The DNA replication mechanism is highly conserved in eukaryotes yet must adapt to the diverse lifestyles of the myriads of species within the kingdom. The speaker will discuss three specific DNA replication complexes, the origin recognition complex, ORC [1, 2], the yeast and human prereplication complex, pre-RC [3, 4], and the MCM double hexamer bound by its activator, the Dbf4-Cdc7 kinase [5], as examples of how the DNA replication machinery evolves to adapt to the very different life cycles adopted by yeast and human.

[1] Li, N, Lam WH, Zhai Y, Cheng J, Zhao Y, Gao, N and Tye, BK. Nature 559:217-222 (2018) Structure of the Origin Recognition Complex Bound to DNA Replication Origin
[2] Lee CSK, Cheung MF, Li J, Zhao Y, Lam WH, Ho V, Rohs R, Zhai Y, Leung D, Tye BK. Nat Commun 12:33 (2021) Humanizing the Yeast Origin Recognition Complex.
[3] Li, N., Zhai, Y, Zhang Y., Li, W., Yang, M., Lei, J., Tye, BK, Gao, N. Nature 524:186-91. (2015) Structure of the Eukaryotic Minichromosome Maintenance Complex at 3.8Å.
[4] Li J, Dong J, Wang W, Yu D, Fan X, Hui YC, Lee CSK, Lam WH, Alary N, Yang Y, Zhang Y, Zhao Q, Chen CL, Tye BK, Dang S, Zhai Y. Cell 186:1, 98-111(2023) The human prereplication complex is an open complex.
[5] Cheng J, Li N, Huo Y, Dang S, Tye BK, Gao N, Zhai Y. Nat Commun 13:1396 (2022) Structural Insight into the MCM Double Hexamer Activation by Dbf4-Cdc7 Kinase


About the Speaker

Prof. Tye Bik-Kwoon obtained her PhD from Massachusetts Institute of Technology in 1974. She was a Helen Hay Whitney Fellow at Stanford University School of Medicine prior to joining the faculty of Cornell University in 1977. Prof. Tye served on the Cornell faculty as assistant, associate, and full professor until her retirement in 2015. She joined HKUST as a Visiting Professor of the Division of Life Science in 2013. She is now the Professor Emeritus of Molecular Biology and Genetics at Cornell University. She is also a Senior Member at the HKUST Jockey Club Institute for Advanced Study.

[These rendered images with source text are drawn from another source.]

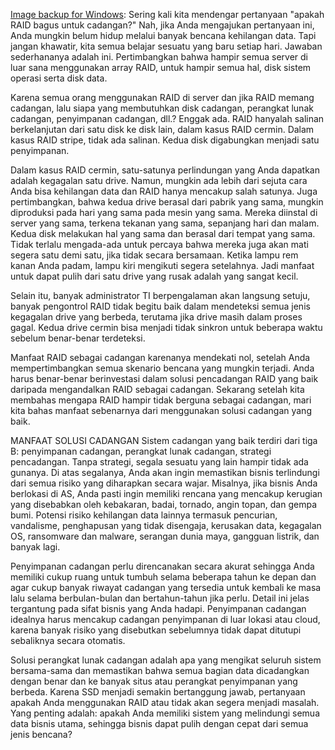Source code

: [Image backup for Windows](https://backupchain.com/en/backupchain/): Sering kali kita mendengar pertanyaan "apakah RAID bagus untuk cadangan?" Nah, jika Anda mengajukan pertanyaan ini, Anda mungkin belum hidup melalui banyak bencana kehilangan data. Tapi jangan khawatir, kita semua belajar sesuatu yang baru setiap hari. Jawaban sederhananya adalah ini. Pertimbangkan bahwa hampir semua server di luar sana menggunakan array RAID, untuk hampir semua hal, disk sistem operasi serta disk data.

Karena semua orang menggunakan RAID di server dan jika RAID memang cadangan, lalu siapa yang membutuhkan disk cadangan, perangkat lunak cadangan, penyimpanan cadangan, dll.? Enggak ada. RAID hanyalah salinan berkelanjutan dari satu disk ke disk lain, dalam kasus RAID cermin. Dalam kasus RAID stripe, tidak ada salinan. Kedua disk digabungkan menjadi satu penyimpanan.

Dalam kasus RAID cermin, satu-satunya perlindungan yang Anda dapatkan adalah kegagalan satu drive. Namun, mungkin ada lebih dari sejuta cara Anda bisa kehilangan data dan RAID hanya mencakup salah satunya. Juga pertimbangkan, bahwa kedua drive berasal dari pabrik yang sama, mungkin diproduksi pada hari yang sama pada mesin yang sama. Mereka diinstal di server yang sama, terkena tekanan yang sama, sepanjang hari dan malam. Kedua disk melakukan hal yang sama dan berasal dari tempat yang sama. Tidak terlalu mengada-ada untuk percaya bahwa mereka juga akan mati segera satu demi satu, jika tidak secara bersamaan. Ketika lampu rem kanan Anda padam, lampu kiri mengikuti segera setelahnya. Jadi manfaat untuk dapat pulih dari satu drive yang rusak adalah yang sangat kecil.

Selain itu, banyak administrator TI berpengalaman akan langsung setuju, banyak pengontrol RAID tidak begitu baik dalam mendeteksi semua jenis kegagalan drive yang berbeda, terutama jika drive masih dalam proses gagal. Kedua drive cermin bisa menjadi tidak sinkron untuk beberapa waktu sebelum benar-benar terdeteksi.

Manfaat RAID sebagai cadangan karenanya mendekati nol, setelah Anda mempertimbangkan semua skenario bencana yang mungkin terjadi. Anda harus benar-benar berinvestasi dalam solusi pencadangan RAID yang baik daripada mengandalkan RAID sebagai cadangan. Sekarang setelah kita membahas mengapa RAID hampir tidak berguna sebagai cadangan, mari kita bahas manfaat sebenarnya dari menggunakan solusi cadangan yang baik.

MANFAAT SOLUSI CADANGAN
Sistem cadangan yang baik terdiri dari tiga B: penyimpanan cadangan, perangkat lunak cadangan, strategi pencadangan. Tanpa strategi, segala sesuatu yang lain hampir tidak ada gunanya. Di atas segalanya, Anda akan ingin memastikan bisnis terlindungi dari semua risiko yang diharapkan secara wajar. Misalnya, jika bisnis Anda berlokasi di AS, Anda pasti ingin memiliki rencana yang mencakup kerugian yang disebabkan oleh kebakaran, badai, tornado, angin topan, dan gempa bumi. Potensi risiko kehilangan data lainnya termasuk pencurian, vandalisme, penghapusan yang tidak disengaja, kerusakan data, kegagalan OS, ransomware dan malware, serangan dunia maya, gangguan listrik, dan banyak lagi.

Penyimpanan cadangan perlu direncanakan secara akurat sehingga Anda memiliki cukup ruang untuk tumbuh selama beberapa tahun ke depan dan agar cukup banyak riwayat cadangan yang tersedia untuk kembali ke masa lalu selama berbulan-bulan dan bertahun-tahun jika perlu. Detail ini jelas tergantung pada sifat bisnis yang Anda hadapi. Penyimpanan cadangan idealnya harus mencakup cadangan penyimpanan di luar lokasi atau cloud, karena banyak risiko yang disebutkan sebelumnya tidak dapat ditutupi sebaliknya secara otomatis.

Solusi perangkat lunak cadangan adalah apa yang mengikat seluruh sistem bersama-sama dan memastikan bahwa semua bagian data dicadangkan dengan benar dan ke banyak situs atau perangkat penyimpanan yang berbeda. Karena SSD menjadi semakin bertanggung jawab, pertanyaan apakah Anda menggunakan RAID atau tidak akan segera menjadi masalah. Yang penting adalah: apakah Anda memiliki sistem yang melindungi semua data bisnis utama, sehingga bisnis dapat pulih dengan cepat dari semua jenis bencana?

Prof. Tye’s research focuses on the structures and functions of the eukaryotic DNA replication machinery. She is a world leader in the subject of DNA replication, the process of producing two identical replicas of DNA from one original DNA molecule. DNA replication takes place in all living things and is the basis for biological inheritance: when cells divide the parent and daughter cells each retain a copy of the original DNA molecule. This replication process is extraordinarily complex, and while much of the molecular machinery involved has been identified, many of the details of the replication process are poorly understood. In 1984, Prof. Tye’s laboratory discovered an important protein complex, mini-chromosome maintenance (MCM), involved in replication of DNA in fungi, plants, and humans.

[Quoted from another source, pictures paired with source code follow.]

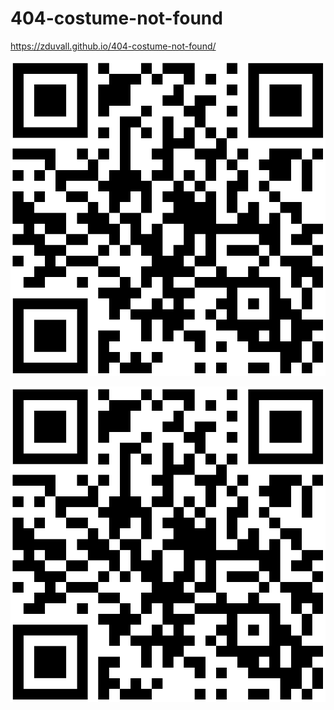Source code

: # 404-costume-not-found

https://zduvall.github.io/404-costume-not-found/

![qr-code](qr-code.png)

<img src='qr-code.png' style='widht: 10rem'>

<!-- Google doc: https://docs.google.com/document/d/1ctBHv7gKOrhl8CpnJ4H8rpOewPTdOr8hnqIsFAITZIY/edit?usp=sharing -->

After joining the HKUST faculty, Prof. Tye has continued to investigate the molecular mechanisms of DNA replication. She has been one of the pioneers employing cryogenic electron microscopy (cryoEM) to image the implicated molecules. Her first major result as an HKUST faculty member determined the structure of the MCM complex, work published in Nature in 2015 and highlighted in Nature ‘News and Views’, showing that MCM is the key protein for DNA replication. Recently she and her collaborators at HKUST and Peking University have made a major breakthrough in the high-resolution imaging of another important component in the replication process, the Origin Recognition Complex (ORC), also reported in Nature.

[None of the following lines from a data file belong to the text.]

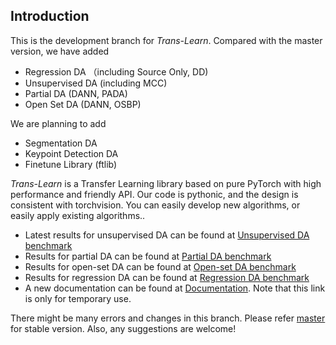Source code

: ## Introduction
This is the development branch for *Trans-Learn*. 
Compared with the master version, we have added

- Regression DA （including Source Only, DD)
- Unsupervised DA (including MCC)
- Partial DA (DANN, PADA)
- Open Set DA (DANN, OSBP)

We are planning to add
- Segmentation DA
- Keypoint Detection DA
- Finetune Library (ftlib)


*Trans-Learn* is a Transfer Learning library based on pure PyTorch with high performance and friendly API. 
Our code is pythonic, and the design is consistent with torchvision. You can easily develop new algorithms, or easily apply existing algorithms..

- Latest results for unsupervised DA can be found at [Unsupervised DA benchmark](https://github.com/thuml/Transfer-Learning-Library/blob/dev/docs/dalib/unsupervised_da.rst)
- Results for partial DA can be found at [Partial DA benchmark](https://github.com/thuml/Transfer-Learning-Library/blob/dev/docs/dalib/partial_da.rst)
- Results for open-set DA can be found at [Open-set DA benchmark](https://github.com/thuml/Transfer-Learning-Library/blob/dev/docs/dalib/open_set_da.rst)
- Results for regression DA can be found at [Regression DA benchmark](https://github.com/thuml/Transfer-Learning-Library/blob/dev/docs/dalib/regression_da.rst)
- A new documentation can be found at [Documentation](http://microhhh.com/). Note that this link is only for temporary use.

There might be many errors and changes in this branch. Please refer [master](https://github.com/thuml/Transfer-Learning-Library) for stable version. Also, any suggestions are welcome!
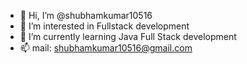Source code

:- 👋 Hi, I’m @shubhamkumar10516
- 👀 I’m interested in Fullstack development
- 🌱 I’m currently learning Java Full Stack development
- 📫 mail: shubhamkumar10516@gmail.com

<!---
shubhamkumar10516/shubhamkumar10516 is a ✨ special ✨ repository because its `README.md` (this file) appears on your GitHub profile.
You can click the Preview link to take a look at your changes.
--->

Prof. Tye is an expert in the use of cryoEM in the imaging of biological molecules. The importance of this relatively new technique in biological research is hard to overemphasize - as part of the so-called “resolution revolution” in biology in 2013, the invention of cryoEM was recognized with the 2017 Nobel prize in Chemistry. In 2023, she was elected to the Member of the US National Academy of Sciences.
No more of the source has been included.